If resting your head in Belgravia, just a stone’s throw from Buckingham Palace, will make you feel a little bit special, then how’s this for fostering an even more intense urge to polish a pretend crown and start wondering what happened to your golden carriage:
The Goring Hotel is where Kate Middleton stayed in the night before her wedding.
Yes, that’s right. Staff won’t tell me which room she had before she trooped down the aisle at the Abbey, but stay there she did. And so did we. My wife and I, in a suite.
So call me Sir from now on please. That or Your Highness. I thank you.
Indeed, there is something quite satisfying about sharing an experience with royalty, even if it is the fact that we both had TVs in our bathrooms (more of that later).
One reason it was probably chosen was its size. The royal party could use the whole thing, I am guessing, making it intimate and (as far as Special Branch were concerned) secure.
Family-owned and built in 1910, it speaks of Edwardian glory and boast 69 individually designed bedrooms and suites.
Its founding father was O.R Goring (great grandfather of the current owner Jeremy Goring) and he apparently had a thing for sheep (let’s maybe not ask). In fact, sheep appear everywhere – as a ubiquitous icon of everything Goring-related (letterheads the works) but also in the form of large toy sheep, which you may or may not trip over should you want to go to the loo in the middle of the night.
It feels like a bigger version of someone’s (admittedly fairly grand) house. A very posh house in the sticks. The vibe they are going for (and succeed at) is of the country come to town.
And like the best kind of rural put-me-up, it is high class with some excellent touches. There are lights in all the cupboards and the products in the bathroom are generous and classy, as were the beautifully soft cashmere blankets on the beds.
I particularly liked the complimentary cocktails brought to your room by hotel staff and the complimentary newspaper (the Telegraph, naturally). As for the telly in the bath – I can’t say I ever enjoyed the Sunday morning match of the day repeat more than when I was lying there in a warm lake of frothy bubbles.

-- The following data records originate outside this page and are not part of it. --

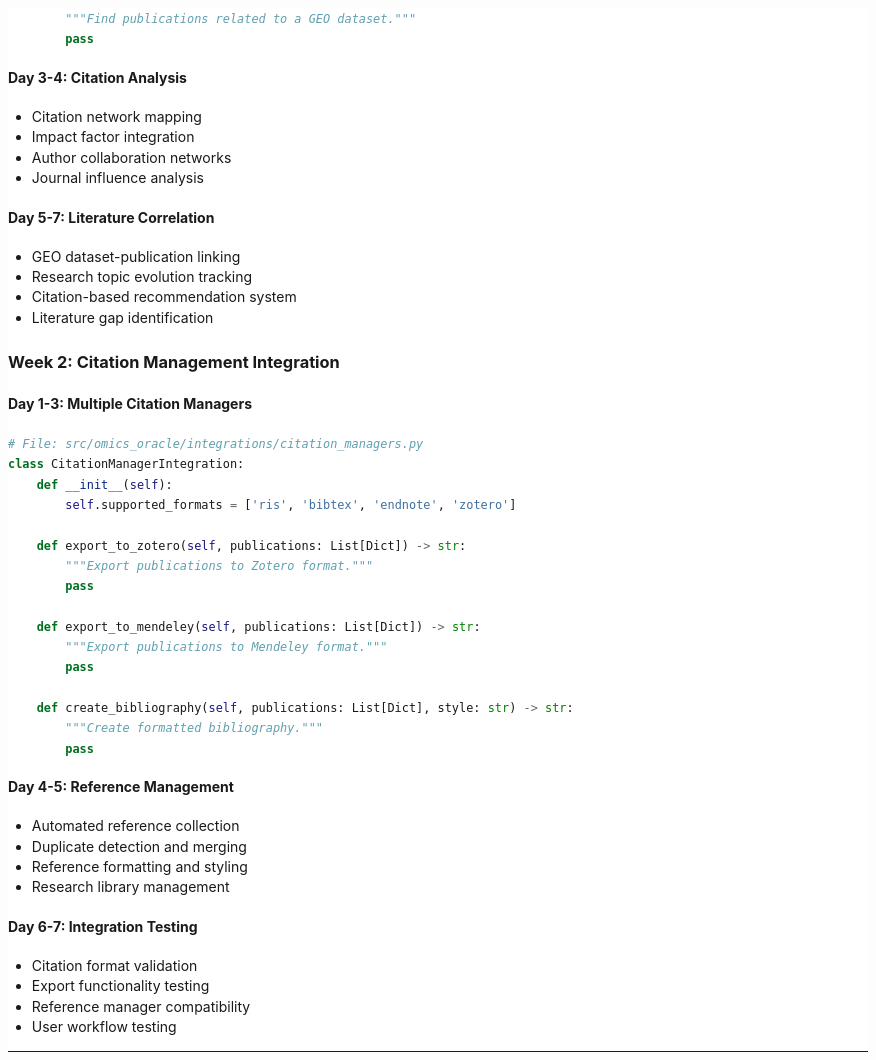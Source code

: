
 ```python
        """Find publications related to a GEO dataset."""
        pass
```

#### **Day 3-4: Citation Analysis**

- Citation network mapping
- Impact factor integration
- Author collaboration networks
- Journal influence analysis

#### **Day 5-7: Literature Correlation**

- GEO dataset-publication linking
- Research topic evolution tracking
- Citation-based recommendation system
- Literature gap identification

### **Week 2: Citation Management Integration**

#### **Day 1-3: Multiple Citation Managers**

```python
# File: src/omics_oracle/integrations/citation_managers.py
class CitationManagerIntegration:
    def __init__(self):
        self.supported_formats = ['ris', 'bibtex', 'endnote', 'zotero']

    def export_to_zotero(self, publications: List[Dict]) -> str:
        """Export publications to Zotero format."""
        pass

    def export_to_mendeley(self, publications: List[Dict]) -> str:
        """Export publications to Mendeley format."""
        pass

    def create_bibliography(self, publications: List[Dict], style: str) -> str:
        """Create formatted bibliography."""
        pass
```

#### **Day 4-5: Reference Management**

- Automated reference collection
- Duplicate detection and merging
- Reference formatting and styling
- Research library management

#### **Day 6-7: Integration Testing**

- Citation format validation
- Export functionality testing
- Reference manager compatibility
- User workflow testing

---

And the location? Goodness me. Another bonus of this place is the chance to walk around tourist London – the Mall, St James’ Park, Whitehall – and be back in the gorgeous lobby within five minutes.
It’s hard to fault this experience, really, except perhaps the cost. It can be a little steep for the grander rooms (if Kate paid, I am guessing she didn’t get much change from five grand for the night).
Food and Drink: The Goring’s Garden Bar and Terrace has long been a go-to destination for afternoon tea aficionados. We did not indulge, but they looked fabulous. The lunch menu is varied but defiantly British, with highlights including roast fillet of John Dory with a crayfish soufflé, pea purée and a shellfish sauce and braised shoulder of Leyburn venison with bacon, button onions and mushrooms.
The dinner menu is similarly sumptuous and John Bull British. Treats include braised blade of Ross County beef with a thyme and bone marrow crust and puréed root vegetables and roast fillet of red mullet with foraged nettles, mussels and a white wine broth.
Particularly enjoyable is the breakfast; a full English with kidneys and black pudding (again, how English can you get) as well as attentive but not overly fussy service.
The Veranda offers a decent setting for guests who wish to dine al fresco, although the fact that it was sheltered by walls would (I am guessing) limit the amount of sunshine, even in summer.
Price: Rooms start from £505 for a night.
Address: 15 Beeston Pl, London SW1W 0JW, 020 7396 9000, www.prideofbritainhotels.com/the_goring
Radio Times Travel Rating: 9/10 Intimate, luxurious, restrained, heavenly, indulgent. If you can afford it (and that’s a big if) then choose The Goring for your special visit to London.